Data shown:

-*-

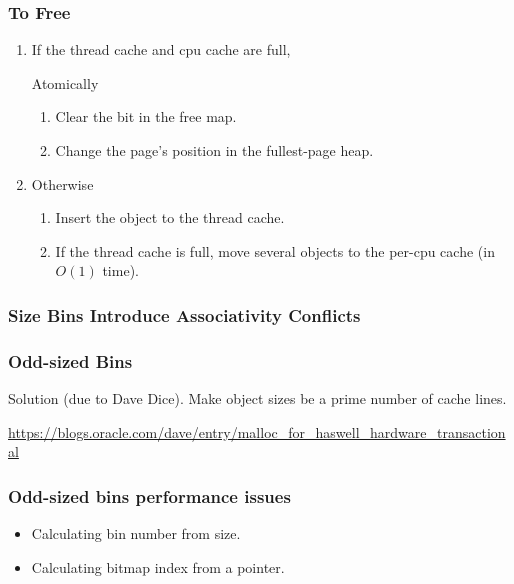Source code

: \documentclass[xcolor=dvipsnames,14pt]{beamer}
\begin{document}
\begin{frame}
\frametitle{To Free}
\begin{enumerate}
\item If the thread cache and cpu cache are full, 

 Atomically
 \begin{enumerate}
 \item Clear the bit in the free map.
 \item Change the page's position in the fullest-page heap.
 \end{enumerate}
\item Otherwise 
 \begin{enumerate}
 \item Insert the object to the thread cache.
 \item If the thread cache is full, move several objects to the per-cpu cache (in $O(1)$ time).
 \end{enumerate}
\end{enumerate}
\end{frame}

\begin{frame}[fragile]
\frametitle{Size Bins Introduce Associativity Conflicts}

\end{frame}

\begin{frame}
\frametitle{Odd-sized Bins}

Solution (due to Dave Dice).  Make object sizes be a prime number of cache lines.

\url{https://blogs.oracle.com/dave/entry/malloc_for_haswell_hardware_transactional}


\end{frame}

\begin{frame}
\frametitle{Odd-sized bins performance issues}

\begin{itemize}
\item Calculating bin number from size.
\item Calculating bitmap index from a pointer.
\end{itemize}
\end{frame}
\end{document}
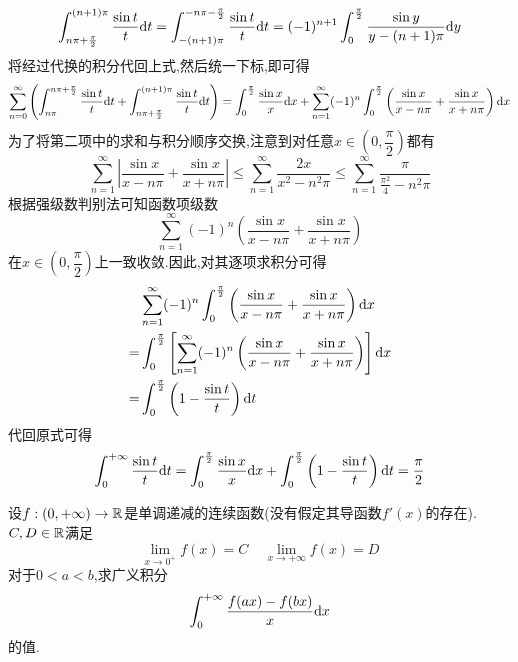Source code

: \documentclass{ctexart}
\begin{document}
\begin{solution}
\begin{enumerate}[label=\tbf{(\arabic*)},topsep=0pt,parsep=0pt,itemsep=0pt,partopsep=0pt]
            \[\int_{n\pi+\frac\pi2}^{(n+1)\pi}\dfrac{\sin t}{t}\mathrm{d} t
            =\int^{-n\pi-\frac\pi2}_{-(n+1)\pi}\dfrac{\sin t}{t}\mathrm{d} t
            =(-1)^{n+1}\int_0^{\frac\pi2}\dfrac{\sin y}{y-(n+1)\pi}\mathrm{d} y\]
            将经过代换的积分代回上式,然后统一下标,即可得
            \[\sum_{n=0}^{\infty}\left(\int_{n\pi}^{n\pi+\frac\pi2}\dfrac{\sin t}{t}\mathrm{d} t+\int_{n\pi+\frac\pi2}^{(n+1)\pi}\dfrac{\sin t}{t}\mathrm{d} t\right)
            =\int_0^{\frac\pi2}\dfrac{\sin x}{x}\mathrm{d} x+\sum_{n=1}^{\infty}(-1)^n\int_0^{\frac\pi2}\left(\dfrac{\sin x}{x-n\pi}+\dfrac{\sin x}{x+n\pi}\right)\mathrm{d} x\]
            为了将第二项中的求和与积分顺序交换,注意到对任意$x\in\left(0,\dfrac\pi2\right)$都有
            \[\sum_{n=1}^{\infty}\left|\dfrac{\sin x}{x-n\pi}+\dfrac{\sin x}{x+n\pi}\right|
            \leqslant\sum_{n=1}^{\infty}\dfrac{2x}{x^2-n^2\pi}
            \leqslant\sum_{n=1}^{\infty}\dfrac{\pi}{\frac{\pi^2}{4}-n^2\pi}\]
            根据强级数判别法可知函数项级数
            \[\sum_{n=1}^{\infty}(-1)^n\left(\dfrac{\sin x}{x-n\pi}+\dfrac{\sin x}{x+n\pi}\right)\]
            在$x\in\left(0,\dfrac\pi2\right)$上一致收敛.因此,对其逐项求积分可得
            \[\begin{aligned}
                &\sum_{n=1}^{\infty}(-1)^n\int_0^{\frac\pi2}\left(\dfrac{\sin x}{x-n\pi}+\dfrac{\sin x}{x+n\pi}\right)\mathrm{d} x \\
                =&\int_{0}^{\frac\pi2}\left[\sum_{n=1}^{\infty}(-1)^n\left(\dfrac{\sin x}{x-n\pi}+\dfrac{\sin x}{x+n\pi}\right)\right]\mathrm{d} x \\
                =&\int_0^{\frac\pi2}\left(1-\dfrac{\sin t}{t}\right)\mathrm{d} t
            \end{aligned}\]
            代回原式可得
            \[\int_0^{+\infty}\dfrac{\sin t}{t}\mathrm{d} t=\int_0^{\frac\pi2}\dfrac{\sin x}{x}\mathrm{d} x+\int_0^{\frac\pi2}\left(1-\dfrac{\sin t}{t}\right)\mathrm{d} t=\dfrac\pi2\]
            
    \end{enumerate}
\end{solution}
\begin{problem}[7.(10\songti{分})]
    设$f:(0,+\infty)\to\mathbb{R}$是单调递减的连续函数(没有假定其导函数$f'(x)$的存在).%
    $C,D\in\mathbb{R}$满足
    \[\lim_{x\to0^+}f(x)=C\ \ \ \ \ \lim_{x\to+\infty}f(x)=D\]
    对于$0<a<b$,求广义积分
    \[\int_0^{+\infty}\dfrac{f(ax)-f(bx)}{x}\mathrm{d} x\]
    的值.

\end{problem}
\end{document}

-*-

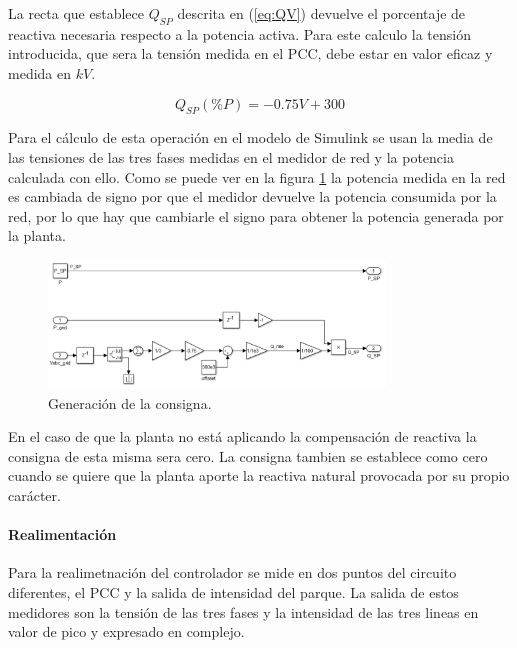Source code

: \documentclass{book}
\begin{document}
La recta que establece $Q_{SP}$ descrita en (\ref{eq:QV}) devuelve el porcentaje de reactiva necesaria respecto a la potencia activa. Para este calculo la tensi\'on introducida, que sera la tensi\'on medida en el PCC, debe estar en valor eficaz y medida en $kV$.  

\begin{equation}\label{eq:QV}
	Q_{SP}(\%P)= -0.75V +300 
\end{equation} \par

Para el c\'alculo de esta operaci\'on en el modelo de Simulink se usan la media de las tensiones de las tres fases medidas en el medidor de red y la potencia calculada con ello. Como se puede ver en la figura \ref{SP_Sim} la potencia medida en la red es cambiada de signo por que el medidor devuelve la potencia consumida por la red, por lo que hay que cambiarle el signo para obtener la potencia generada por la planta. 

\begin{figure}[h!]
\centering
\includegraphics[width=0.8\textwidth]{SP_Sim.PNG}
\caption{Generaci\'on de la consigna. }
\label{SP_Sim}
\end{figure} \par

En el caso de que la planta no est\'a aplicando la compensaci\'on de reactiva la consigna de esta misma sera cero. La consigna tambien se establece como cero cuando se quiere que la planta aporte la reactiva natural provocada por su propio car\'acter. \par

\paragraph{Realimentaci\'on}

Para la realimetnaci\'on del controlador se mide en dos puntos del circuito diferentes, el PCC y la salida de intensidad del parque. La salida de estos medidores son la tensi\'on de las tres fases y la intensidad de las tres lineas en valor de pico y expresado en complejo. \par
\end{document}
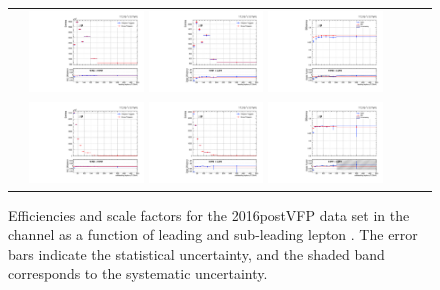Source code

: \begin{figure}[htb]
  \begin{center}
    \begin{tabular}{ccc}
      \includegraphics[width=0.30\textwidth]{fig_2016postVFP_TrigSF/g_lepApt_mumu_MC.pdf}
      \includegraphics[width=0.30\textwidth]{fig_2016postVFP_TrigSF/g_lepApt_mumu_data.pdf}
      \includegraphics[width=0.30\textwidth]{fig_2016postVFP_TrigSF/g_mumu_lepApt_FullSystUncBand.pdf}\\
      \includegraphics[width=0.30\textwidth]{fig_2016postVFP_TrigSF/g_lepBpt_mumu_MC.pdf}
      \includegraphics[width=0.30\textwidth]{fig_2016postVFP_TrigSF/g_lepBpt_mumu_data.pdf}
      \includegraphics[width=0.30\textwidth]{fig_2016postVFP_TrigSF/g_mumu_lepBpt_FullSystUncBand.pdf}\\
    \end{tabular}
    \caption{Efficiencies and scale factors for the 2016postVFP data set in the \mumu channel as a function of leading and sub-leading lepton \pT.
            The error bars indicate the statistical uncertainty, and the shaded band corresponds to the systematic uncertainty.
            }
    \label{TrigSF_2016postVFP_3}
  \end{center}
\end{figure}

-*-

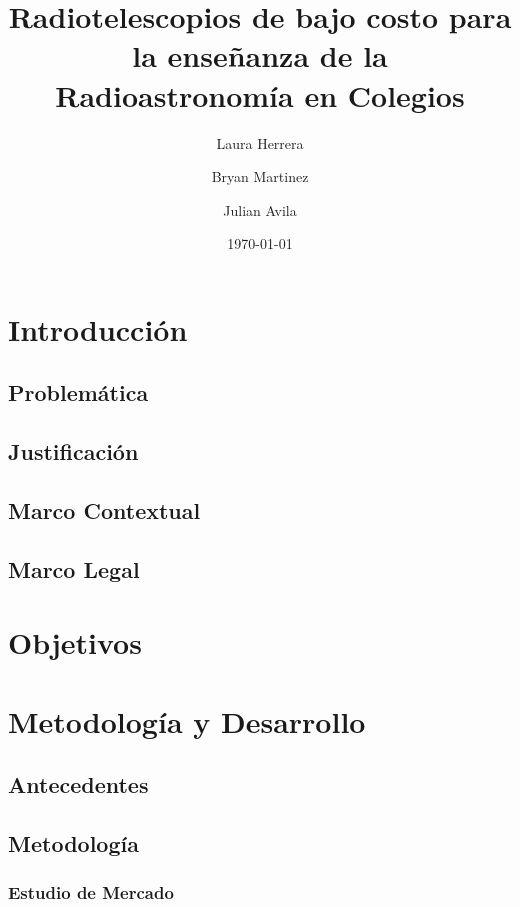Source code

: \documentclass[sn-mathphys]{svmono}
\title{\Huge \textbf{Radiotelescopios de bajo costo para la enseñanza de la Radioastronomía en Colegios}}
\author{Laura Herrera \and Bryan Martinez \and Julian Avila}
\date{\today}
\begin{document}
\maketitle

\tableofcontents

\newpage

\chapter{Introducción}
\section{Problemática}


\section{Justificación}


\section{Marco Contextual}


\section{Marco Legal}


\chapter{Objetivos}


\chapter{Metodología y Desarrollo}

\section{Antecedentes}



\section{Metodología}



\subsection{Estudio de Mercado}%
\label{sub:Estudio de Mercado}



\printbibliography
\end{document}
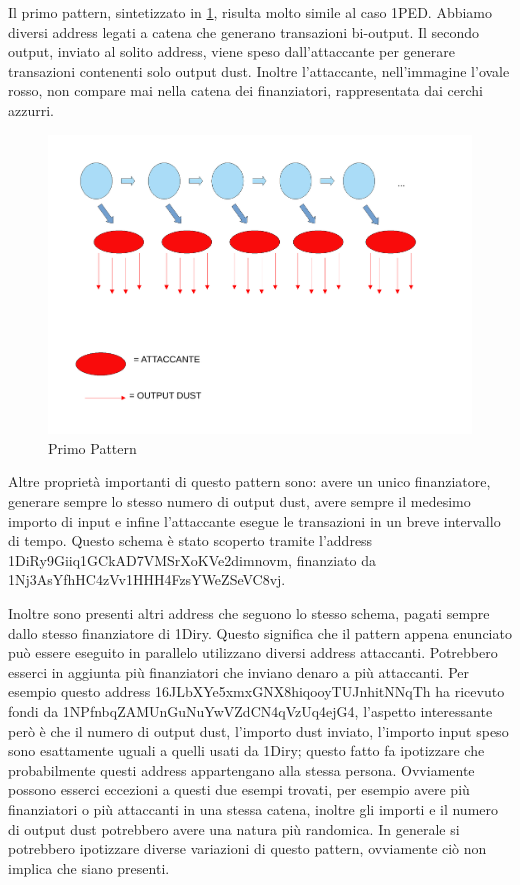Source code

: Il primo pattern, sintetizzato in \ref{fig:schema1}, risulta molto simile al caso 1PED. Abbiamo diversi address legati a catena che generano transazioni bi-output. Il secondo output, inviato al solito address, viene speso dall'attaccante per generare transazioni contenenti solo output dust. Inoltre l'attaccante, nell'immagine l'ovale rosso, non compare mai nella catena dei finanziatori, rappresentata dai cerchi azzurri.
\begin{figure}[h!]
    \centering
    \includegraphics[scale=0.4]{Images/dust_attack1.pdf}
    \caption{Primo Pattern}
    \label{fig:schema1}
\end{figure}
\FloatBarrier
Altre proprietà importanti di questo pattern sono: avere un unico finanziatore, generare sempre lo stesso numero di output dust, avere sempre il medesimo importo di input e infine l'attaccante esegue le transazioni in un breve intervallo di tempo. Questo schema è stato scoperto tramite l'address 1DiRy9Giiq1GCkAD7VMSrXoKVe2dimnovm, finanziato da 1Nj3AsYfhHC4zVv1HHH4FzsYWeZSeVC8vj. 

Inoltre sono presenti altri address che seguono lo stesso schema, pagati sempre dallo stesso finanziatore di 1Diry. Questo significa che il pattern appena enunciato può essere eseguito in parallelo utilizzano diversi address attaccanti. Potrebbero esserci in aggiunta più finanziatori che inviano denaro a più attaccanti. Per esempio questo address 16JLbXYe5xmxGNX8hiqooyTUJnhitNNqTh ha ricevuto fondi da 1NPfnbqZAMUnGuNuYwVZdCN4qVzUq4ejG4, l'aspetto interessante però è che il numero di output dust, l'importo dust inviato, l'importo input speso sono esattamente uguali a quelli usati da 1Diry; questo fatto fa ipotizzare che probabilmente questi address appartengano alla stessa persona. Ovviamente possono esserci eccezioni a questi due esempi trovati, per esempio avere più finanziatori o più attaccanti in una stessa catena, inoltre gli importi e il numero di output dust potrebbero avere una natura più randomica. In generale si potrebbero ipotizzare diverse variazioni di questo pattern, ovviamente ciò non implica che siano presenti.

-*-

Your assignment:
Across all lines of the data above, count those that contain the word "sera", giving the number without further comment.

Solution to this exercise:
2